## What to work on
Wherever the word "shingles" shows up in the data, report the line it sits in.

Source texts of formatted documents
--*--

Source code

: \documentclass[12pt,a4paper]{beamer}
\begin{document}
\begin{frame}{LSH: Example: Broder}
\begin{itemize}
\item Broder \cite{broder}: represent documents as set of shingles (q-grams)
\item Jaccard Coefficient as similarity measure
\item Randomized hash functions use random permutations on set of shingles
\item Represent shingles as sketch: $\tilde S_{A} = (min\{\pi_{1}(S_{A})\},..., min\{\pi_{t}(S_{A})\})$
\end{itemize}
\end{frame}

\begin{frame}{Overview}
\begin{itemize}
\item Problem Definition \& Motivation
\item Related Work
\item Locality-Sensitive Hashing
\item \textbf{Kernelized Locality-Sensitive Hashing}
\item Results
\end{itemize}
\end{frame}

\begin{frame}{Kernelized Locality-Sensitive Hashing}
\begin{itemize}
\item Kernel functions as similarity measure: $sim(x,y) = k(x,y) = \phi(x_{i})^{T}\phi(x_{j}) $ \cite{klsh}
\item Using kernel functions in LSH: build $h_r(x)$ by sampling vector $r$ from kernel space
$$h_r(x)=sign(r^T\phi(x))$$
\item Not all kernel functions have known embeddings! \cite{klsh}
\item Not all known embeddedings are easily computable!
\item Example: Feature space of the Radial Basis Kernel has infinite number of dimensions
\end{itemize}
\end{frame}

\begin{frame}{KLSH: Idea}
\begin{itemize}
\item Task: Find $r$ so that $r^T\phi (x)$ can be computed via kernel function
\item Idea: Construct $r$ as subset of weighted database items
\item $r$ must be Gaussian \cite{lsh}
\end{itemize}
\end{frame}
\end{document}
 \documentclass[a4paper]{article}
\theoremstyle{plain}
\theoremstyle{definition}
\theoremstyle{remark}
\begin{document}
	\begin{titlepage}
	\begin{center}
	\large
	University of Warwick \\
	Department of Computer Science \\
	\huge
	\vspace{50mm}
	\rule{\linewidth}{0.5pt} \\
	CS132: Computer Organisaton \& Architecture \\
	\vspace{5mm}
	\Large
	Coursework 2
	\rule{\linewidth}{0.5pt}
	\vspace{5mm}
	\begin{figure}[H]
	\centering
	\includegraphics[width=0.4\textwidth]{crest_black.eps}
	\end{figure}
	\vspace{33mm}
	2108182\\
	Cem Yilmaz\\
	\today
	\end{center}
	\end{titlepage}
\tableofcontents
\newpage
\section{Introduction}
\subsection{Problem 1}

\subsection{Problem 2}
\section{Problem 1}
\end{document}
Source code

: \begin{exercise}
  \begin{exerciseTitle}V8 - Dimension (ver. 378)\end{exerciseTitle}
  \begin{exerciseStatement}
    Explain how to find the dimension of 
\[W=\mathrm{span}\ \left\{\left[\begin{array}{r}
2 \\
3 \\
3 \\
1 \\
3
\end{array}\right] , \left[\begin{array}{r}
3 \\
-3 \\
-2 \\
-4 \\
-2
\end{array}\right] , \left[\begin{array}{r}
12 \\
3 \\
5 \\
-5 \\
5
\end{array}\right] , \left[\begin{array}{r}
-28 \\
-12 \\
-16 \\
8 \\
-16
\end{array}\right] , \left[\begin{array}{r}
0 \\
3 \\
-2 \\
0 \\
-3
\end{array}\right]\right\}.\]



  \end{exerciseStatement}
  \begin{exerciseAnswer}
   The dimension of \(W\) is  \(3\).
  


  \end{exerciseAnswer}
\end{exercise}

--*--

## Output for this exercise
\item Broder \cite{broder}: represent documents as set of shingles (q-grams)
\item Randomized hash functions use random permutations on set of shingles
\item Represent shingles as sketch: $\tilde S_{A} = (min\{\pi_{1}(S_{A})\},..., min\{\pi_{t}(S_{A})\})$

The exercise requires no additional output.